Copy every line of the records that includes the word "leanitems".

Saved data entries:
----------------
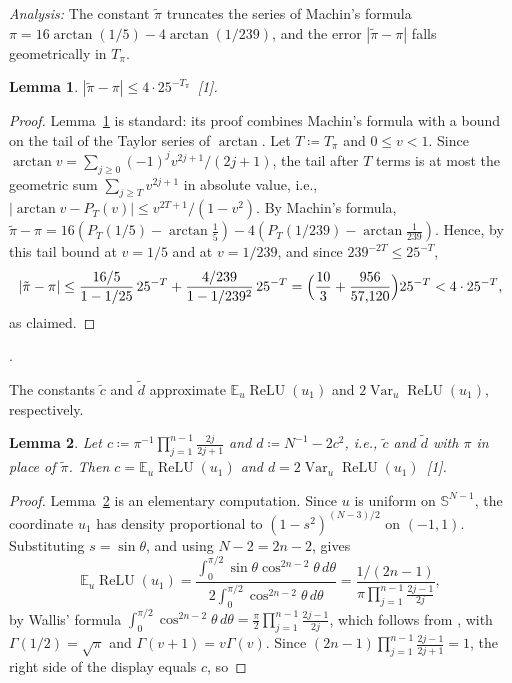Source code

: \documentclass[10pt]{article}
\newcommand{\leanmark}[1]{{\relscale{0.78}\color{gray}[#1]}}
\newenvironment{leanitems}{\par\smallskip\relscale{0.78}\color{gray}\hypersetup{urlcolor=gray}\raggedright%
  \begin{list}{}{\setlength{\leftmargin}{2em}\setlength{\labelwidth}{1.6em}%
  \setlength{\labelsep}{0.4em}\setlength{\itemsep}{0pt}\setlength{\topsep}{0pt}%
  \setlength{\parsep}{0pt}}}{\end{list}\par\medskip}
\newtheorem{lemma}{Lemma}
\newcommand{\SSS}{\mathbb{S}}\newcommand{\Kk}{\mathcal{K}}\newcommand{\Nn}{\mathcal{N}}\newcommand{\Bb}{\mathcal{B}}
\newcommand{\EE}{\mathbb{E}}
\newcommand{\relu}{\operatorname{ReLU}}
\begin{document}
\begin{enumerate}[leftmargin=*,itemsep=8pt,topsep=10pt plus 2pt]
  \emph{Analysis:} The constant $\tilde\pi$ truncates the series of Machin's
  formula $\pi=16\arctan(1/5)-4\arctan(1/239)$, and the error $|\tilde\pi-\pi|$ falls
  geometrically in $T_\pi$.
  \begin{lemma}\label{lem:pi}
    $|\tilde\pi-\pi|\le4\cdot25^{-T_\pi}$~\leanmark{1}.
  \end{lemma}
  \begin{proof}
  Lemma~\ref{lem:pi} is standard: its proof combines Machin's formula with a
  bound on the tail of the Taylor series of $\arctan$. Let
  $T\coloneqq T_\pi$ and $0\le v<1$. Since
  $\arctan v=\sum_{j\ge0}(-1)^jv^{2j+1}/(2j+1)$, the tail after $T$ terms is
  at most the geometric sum $\sum_{j\ge T}v^{2j+1}$ in absolute value, i.e.,
  $|\arctan v-P_T(v)|\le v^{2T+1}/(1-v^2)$. By Machin's formula,
  $\tilde\pi-\pi=16(P_T(1/5)-\arctan\tfrac15)-4(P_T(1/239)-\arctan\tfrac1{239})$.
  Hence, by this tail bound at $v=1/5$ and at $v=1/239$, and since
  $239^{-2T}\le25^{-T}$,
  \[|\tilde\pi-\pi|\le\frac{16/5}{1-1/25}\,25^{-T}+\frac{4/239}{1-1/239^2}\,25^{-T}
  =\Bigl(\frac{10}{3}+\frac{956}{57{,}120}\Bigr)25^{-T}<4\cdot25^{-T},\]
  as claimed.
  \end{proof}
  \begin{leanitems}
  .
  \end{leanitems}
  The constants $\tilde c$ and $\tilde d$ approximate $\EE_u\relu(u_1)$ and
  $2\operatorname{Var}_u\relu(u_1)$, respectively.
  \begin{lemma}\label{lem:cd}
    Let $c\coloneqq\pi^{-1}\prod_{j=1}^{n-1}\frac{2j}{2j+1}$ and
    $d\coloneqq N^{-1}-2c^2$, i.e., $\tilde c$ and $\tilde d$
    with $\pi$ in place of $\tilde\pi$. Then $c=\EE_u\relu(u_1)$ and
    $d=2\operatorname{Var}_u\relu(u_1)$~\leanmark{1}.
  \end{lemma}
  \begin{proof}
  Lemma~\ref{lem:cd} is an elementary computation. Since $u$ is uniform on $\SSS^{N-1}$, the coordinate $u_1$ has density
  proportional to $(1-s^2)^{(N-3)/2}$ on $(-1,1)$. Substituting
  $s=\sin\theta$, and using $N-2=2n-2$, gives
  \[\EE_u\relu(u_1)=\frac{\int_0^{\pi/2}\sin\theta\cos^{2n-2}\theta\,d\theta}
  {2\int_0^{\pi/2}\cos^{2n-2}\theta\,d\theta}
  =\frac{1/(2n-1)}{\pi\prod_{j=1}^{n-1}\frac{2j-1}{2j}},\]
  by Wallis' formula $\int_0^{\pi/2}\cos^{2n-2}\theta\,d\theta
  =\frac\pi2\prod_{j=1}^{n-1}\frac{2j-1}{2j}$, which follows from
  \citet[eqs.~5.12.1--5.12.2]{dlmf}, with $\Gamma(1/2)=\sqrt\pi$ and $\Gamma(v+1)=v\Gamma(v)$. Since
  $(2n-1)\prod_{j=1}^{n-1}\frac{2j-1}{2j+1}=1$, the right side of the display equals $c$, so

\end{proof}
\end{enumerate}
\end{document}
----------------
* Solution to this task
\newenvironment{leanitems}{\par\smallskip\relscale{0.78}\color{gray}\hypersetup{urlcolor=gray}\raggedright%
  \begin{leanitems}
  \end{leanitems}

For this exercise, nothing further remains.